An identifiable weakness of this study, besides being a descriptive and retrospective study, is the fact that the patient was treated by two different practitioners. The more experienced practitioner was unable to treat the patient in the second session since he was abroad for a long time. However, he was able to supervise the treatment remotely. There were no X-rays immediately before starting osteopathic treatment, only the patient and family’s perspective of no improvement, so the actual Cobb angles at that time are not precisely known. Another limitation was that no objective assessment tools, such as goniometers or inclinometers, were utilized to evaluate joint mobility, and no validated questionnaires were used. Detailed descriptions of the techniques were not provided since individuals have unique ways to compensate and the therapist must adapt to the patient’s characteristics and situation, and body tissues respond in various ways to achieve release and self-healing. Our results cannot be extrapolated or applied to other AIS patients.

There is poor scientific evidence regarding VM in AIS. More studies are needed to justify its use.

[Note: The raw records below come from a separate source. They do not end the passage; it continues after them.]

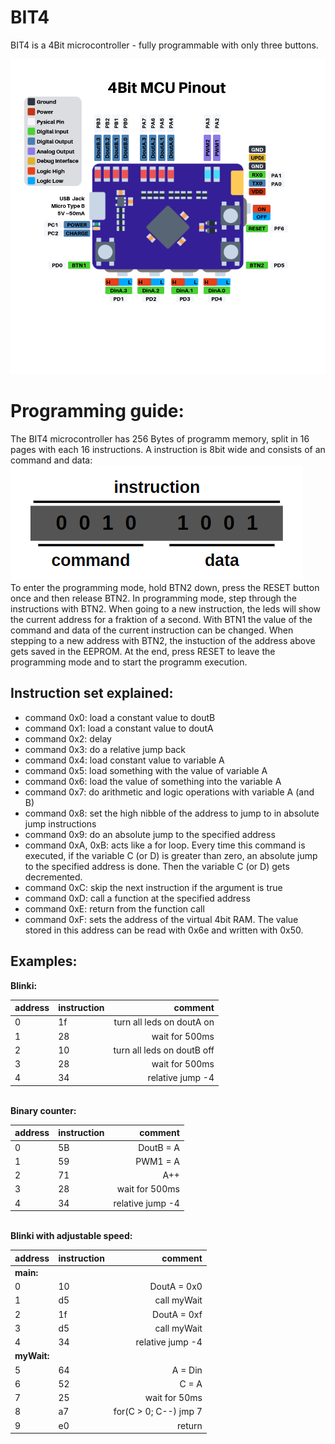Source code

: # BIT4
BIT4 is a 4Bit microcontroller - fully programmable with only three buttons.

![pinout](hardware/v1.0/pinout.png)

# Programming guide:

The BIT4 microcontroller has 256 Bytes of programm memory, split in 16 pages with each 16 instructions.
A instruction is 8bit wide and consists of an command and data:
\
![instruction](img/instruction.png)
\
To enter the programming mode, hold BTN2 down, press the RESET button once and then release BTN2.
In programming mode, step through the instructions with BTN2. When going to a new instruction, 
the leds will show the current address for a fraktion of a second.
With BTN1 the value of the command and data of the current instruction can be changed.
When stepping to a new address with BTN2, the instuction of the address above gets saved in the EEPROM.
At the end, press RESET to leave the programming mode and to start the programm execution.

## Instruction set explained:

- command 0x0: load a constant value to doutB
- command 0x1: load a constant value to doutA
- command 0x2: delay
- command 0x3: do a relative jump back
- command 0x4: load constant value to variable A
- command 0x5: load something with the value of variable A
- command 0x6: load the value of something into the variable A
- command 0x7: do arithmetic and logic operations with variable A (and B)
- command 0x8: set the high nibble of the address to jump to in absolute jump instructions
- command 0x9: do an absolute jump to the specified address
- command 0xA, 0xB: acts like a for loop. Every time this command is executed,
  if the variable C (or D) is greater than zero, an absolute jump to the specified address is done.
  Then the variable C (or D) gets decremented. 
- command 0xC: skip the next instruction if the argument is true
- command 0xD: call a function at the specified address
- command 0xE: return from the function call
- command 0xF: sets the address of the virtual 4bit RAM. 
  The value stored in this address can be read with 0x6e and written with 0x50.

## Examples:


**Blinki:**

| address | instruction |                    comment |
| :------ | :---------- | -------------------------: |
| 0       | 1f          |  turn all leds on doutA on |
| 1       | 28          |             wait for 500ms |
| 2       | 10          | turn all leds on doutB off |
| 3       | 28          |             wait for 500ms |
| 4       | 34          |           relative jump -4 |

\
**Binary counter:**

| address | instruction |          comment |
| :------ | :---------- | ---------------: |
| 0       | 5B          |        DoutB = A |
| 1       | 59          |         PWM1 = A |
| 2       | 71          |              A++ |
| 3       | 28          |   wait for 500ms |
| 4       | 34          | relative jump -4 |

\
**Blinki with adjustable speed:**

| address   | instruction |               comment |
| :-------- | :---------- | --------------------: |
| **main:** |
| 0         | 10          |           DoutA = 0x0 |
| 1         | d5          |           call myWait |
| 2         | 1f          |           DoutA = 0xf |
| 3         | d5          |           call myWait |
| 4         | 34          |      relative jump -4 |
| **myWait:** |
| 5         | 64          |               A = Din |
| 6         | 52          |                 C = A |
| 7         | 25          |         wait for 50ms |
| 8         | a7          | for(C > 0; C--) jmp 7 |
| 9         | e0          |                return |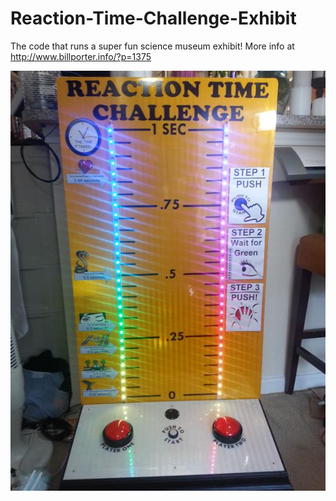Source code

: Reaction-Time-Challenge-Exhibit
===============================

The code that runs a super fun science museum exhibit! More info at http://www.billporter.info/?p=1375

![Alt text](photo.jpg "Optional title")

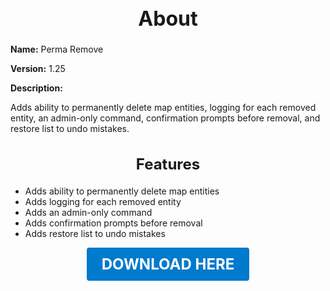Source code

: <h1 style="text-align:center; font-size:2rem; font-weight:bold;">About</h1>

**Name:**
Perma Remove

**Version:**
1.25

**Description:**

Adds ability to permanently delete map entities, logging for each removed entity, an admin-only command, confirmation prompts before removal, and restore list to undo mistakes.

<h2 style="text-align:center; font-size:1.5rem; font-weight:bold;">Features</h2>

- Adds ability to permanently delete map entities
- Adds logging for each removed entity
- Adds an admin-only command
- Adds confirmation prompts before removal
- Adds restore list to undo mistakes





<p align="center"><a href="https://github.com/LiliaFramework/Modules/raw/refs/heads/gh-pages/permaremove.zip" style="display:inline-block;padding:12px 24px;font-size:1.5rem;font-weight:bold;text-decoration:none;color:#fff;background-color:var(--md-primary-fg-color,#007acc);border-radius:4px;">DOWNLOAD HERE</a></p>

This case report documents a 6.8° Cobb angle reduction in the primary curve following a visceral osteopathic treatment in a patient with AIS after two sessions.

ACKNOWLEDGMENTS

The authors would like to thank Doctor José Baigorria for his assistance in the interpretation of images, and the patient and her parents for their collaboration.

Footnotes

CONFLICT OF INTEREST NOTIFICATION

This study did not receive any specific grant from funding agencies in the public, commercial, or not-for-profit sectors. Matias Chahab is an instructor for the Barral Institute. The other authors declare no conflicts of interest.